Why do all movies have the same ticket price at each theater?  You'd pay the same price to see a Lords of the Rings movie in its first week as you would for the Garfield sequel in its last week.  Why don't theaters reduce the price late in a film's run (or even early for an unpopular movie) to pull more people in?  Surely most movies have a point at which it makes more sense to lower the ticket price a little than to let the audiences dwindle until a new movie comes to take its place.  (If a showing is expected to be almost empty, it might even make sense to let people in free to sell more junk food.)

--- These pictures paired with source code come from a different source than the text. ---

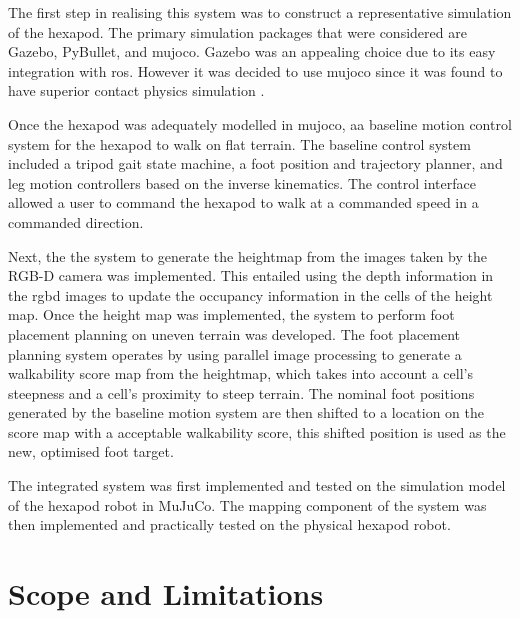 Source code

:     The first step in realising this system was to construct a representative simulation of the hexapod. The primary simulation packages that were considered are Gazebo, PyBullet, and \ac{mujoco}.
    Gazebo was an appealing choice due to its easy integration with \acf{ros}. However it was decided to use \ac{mujoco} since it was found to have superior contact physics simulation \citep{Erez-2015}.

    Once the hexapod was adequately modelled in \ac{mujoco}, aa baseline motion control system for the hexapod to walk on flat terrain. The baseline control system included a tripod gait state machine,
    a foot position and trajectory planner, and leg motion controllers based on the inverse kinematics. The control interface allowed a user to command the hexapod to walk at a commanded speed in a commanded direction.

    Next, the the system to generate the heightmap from the images taken by the RGB-D camera was implemented. This entailed using the depth information in the \ac{rgbd} images
    to update the occupancy information in the cells of the height map.
    Once the height map was implemented, the system to perform foot placement planning on uneven terrain was developed. 
    The foot placement planning system operates by using parallel image processing to generate a
    walkability score map from the heightmap, which takes into account a cell's steepness and a cell's proximity to steep terrain.
    The nominal foot positions generated by the baseline motion system are then shifted to a location on 
    the score map with a acceptable walkability score, this shifted position is used as the new, optimised foot target.

    The integrated system was first implemented and tested on the simulation model of the hexapod robot in MuJuCo.
    The mapping component of the system was then implemented and practically tested on the physical hexapod robot.

\section{Scope and Limitations}


    
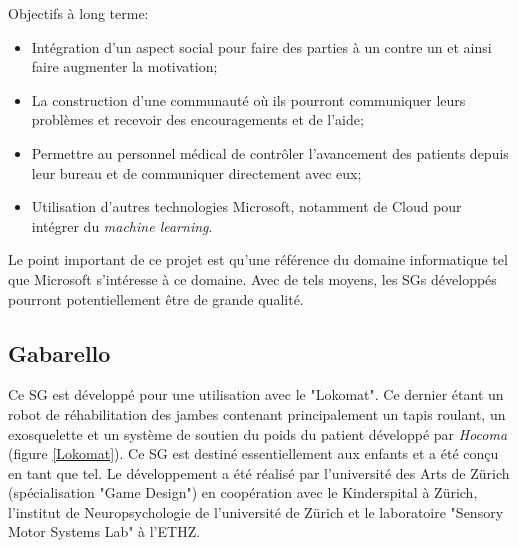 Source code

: 		Objectifs à long terme:
		\begin{itemize}
			\item Intégration d'un aspect social pour faire des parties à un contre un et ainsi faire augmenter la motivation;
			\item La construction d'une communauté où ils pourront communiquer leurs problèmes et recevoir des encouragements et de l'aide;
			\item Permettre au personnel médical de contrôler l'avancement des patients depuis leur bureau et de communiquer directement avec eux;
			\item Utilisation d'autres technologies Microsoft, notamment de Cloud pour intégrer du \textit{machine learning}.%
		\end{itemize}
		Le point important de ce projet est qu'une référence du domaine informatique tel que Microsoft s'intéresse à ce domaine. Avec de tels moyens, les SGs développés pourront potentiellement être de grande qualité.
				
				
	\subsection*{Gabarello}
		Ce SG est développé pour une utilisation avec le "Lokomat". Ce dernier étant un robot de réhabilitation des jambes contenant principalement un tapis roulant, un exosquelette et un système de soutien du poids du patient développé par \textit{Hocoma} \cite{Lokomat_Brochure} (figure \ref{Lokomat}). Ce SG est destiné essentiellement aux enfants et a été conçu en tant que tel. Le développement a été réalisé par l'université des Arts de Zürich (spécialisation "Game Design") en coopération avec le Kinderspital à Zürich, l'institut de Neuropsychologie de l'université de Zürich et le laboratoire "Sensory Motor Systems Lab" à l'ETHZ.\medskip
		
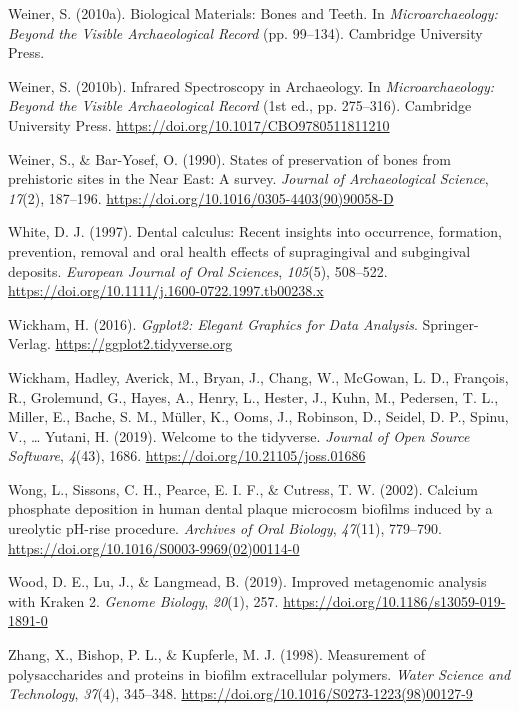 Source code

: \documentclass[
  letterpaper,
]{book}
\newlength{\cslhangindent}
\newlength{\cslentryspacingunit} %
\newenvironment{CSLReferences}[2] %
 {%
  \setlength{\parindent}{0pt}
  \ifodd #1
  \let\oldpar\par
  \def\par{\hangindent=\cslhangindent\oldpar}
  \fi
  \setlength{\parskip}{#2\cslentryspacingunit}
 }%
 {}
\begin{document}
\begin{CSLReferences}{1}{0}
\leavevmode{}%
Weiner, S. (2010a). Biological {Materials}: {Bones} and {Teeth}. In
\emph{Microarchaeology: {Beyond} the {Visible Archaeological Record}}
(pp. 99--134). {Cambridge University Press}.

\leavevmode{}%
Weiner, S. (2010b). Infrared {Spectroscopy} in {Archaeology}. In
\emph{Microarchaeology: {Beyond} the {Visible Archaeological Record}}
(1st ed., pp. 275--316). {Cambridge University Press}.
\url{https://doi.org/10.1017/CBO9780511811210}

\leavevmode{}%
Weiner, S., \& Bar-Yosef, O. (1990). States of preservation of bones
from prehistoric sites in the {Near East}: {A} survey. \emph{Journal of
Archaeological Science}, \emph{17}(2), 187--196.
\url{https://doi.org/10.1016/0305-4403(90)90058-D}

\leavevmode{}%
White, D. J. (1997). Dental calculus: Recent insights into occurrence,
formation, prevention, removal and oral health effects of supragingival
and subgingival deposits. \emph{European Journal of Oral Sciences},
\emph{105}(5), 508--522.
\url{https://doi.org/10.1111/j.1600-0722.1997.tb00238.x}

\leavevmode{}%
Wickham, H. (2016). \emph{Ggplot2: {Elegant Graphics} for {Data
Analysis}}. {Springer-Verlag}. \url{https://ggplot2.tidyverse.org}

\leavevmode{}%
Wickham, Hadley, Averick, M., Bryan, J., Chang, W., McGowan, L. D.,
François, R., Grolemund, G., Hayes, A., Henry, L., Hester, J., Kuhn, M.,
Pedersen, T. L., Miller, E., Bache, S. M., Müller, K., Ooms, J.,
Robinson, D., Seidel, D. P., Spinu, V., \ldots{} Yutani, H. (2019).
Welcome to the {tidyverse}. \emph{Journal of Open Source Software},
\emph{4}(43), 1686. \url{https://doi.org/10.21105/joss.01686}

\leavevmode{}%
Wong, L., Sissons, C. H., Pearce, E. I. F., \& Cutress, T. W. (2002).
Calcium phosphate deposition in human dental plaque microcosm biofilms
induced by a ureolytic {pH-rise} procedure. \emph{Archives of Oral
Biology}, \emph{47}(11), 779--790.
\url{https://doi.org/10.1016/S0003-9969(02)00114-0}

\leavevmode{}%
Wood, D. E., Lu, J., \& Langmead, B. (2019). Improved metagenomic
analysis with {Kraken} 2. \emph{Genome Biology}, \emph{20}(1), 257.
\url{https://doi.org/10.1186/s13059-019-1891-0}

\leavevmode{}%
Zhang, X., Bishop, P. L., \& Kupferle, M. J. (1998). Measurement of
polysaccharides and proteins in biofilm extracellular polymers.
\emph{Water Science and Technology}, \emph{37}(4), 345--348.
\url{https://doi.org/10.1016/S0273-1223(98)00127-9}

\end{CSLReferences}
\end{document}
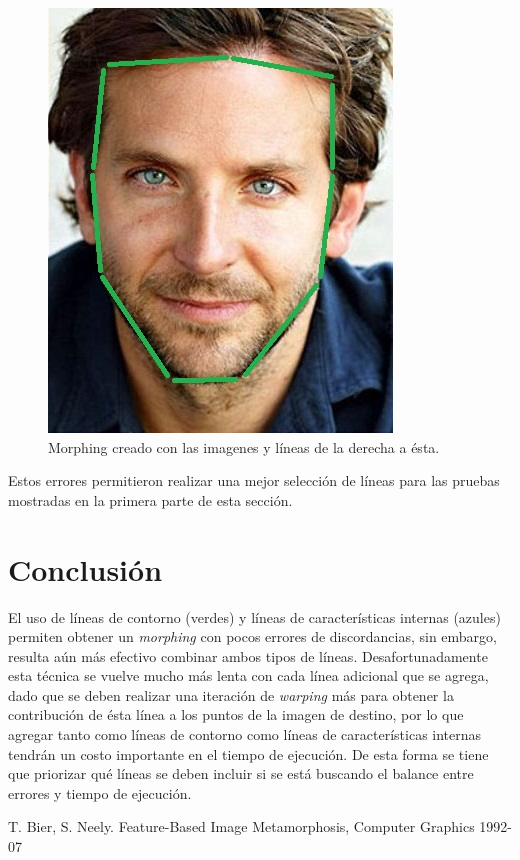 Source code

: \documentclass[conference]{IEEEtran}
\begin{document}
\begin{figure}[H]
\begin{multicols}{3}
    \includegraphics[width=0.65\linewidth]{errors/02/2 lines.jpg} \par
   
\end{multicols}
\caption{Morphing creado con las imagenes y líneas de la derecha a ésta.}
\end{figure}	
	
	Estos errores permitieron realizar una mejor selección de líneas para las pruebas mostradas en la primera parte de esta sección.

\section*{Conclusión}
	El uso de líneas de contorno (verdes) y líneas de características internas (azules) permiten obtener un \textit{morphing} con pocos errores de discordancias, sin embargo, resulta aún más efectivo combinar ambos tipos de líneas. Desafortunadamente esta técnica se vuelve mucho más lenta con cada línea adicional que se agrega, dado que se deben realizar una iteración de \textit{warping} más para obtener la contribución de ésta línea a los puntos de la imagen de destino, por lo que agregar tanto como líneas de contorno como líneas de características internas tendrán un costo importante en el tiempo de ejecución. De esta forma se tiene que priorizar qué líneas se deben incluir si se está buscando el balance entre errores y tiempo de ejecución.
		
	
\begin{thebibliography}{99}
	  T. Bier, S. Neely. Feature-Based Image Metamorphosis, Computer Graphics 1992-07

\end{thebibliography}
\end{document}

Maybe it's a prisoner's dilemma:  One movie that had its ticket price reduced might extend its run and end up making more money, but if every theater used the trick for every movie, moviegoers might start waiting for the lower price and reducing the gross revenue for every movie.  Maybe the studios realize this, if only subconsciously, and never allow theaters to use the trick in the first place.  (I used to see $1.50 late-run movies all the time in north Austin, but that place got leveled for a new Walgreens, and I've never seen a discount theater here in St. Louis.)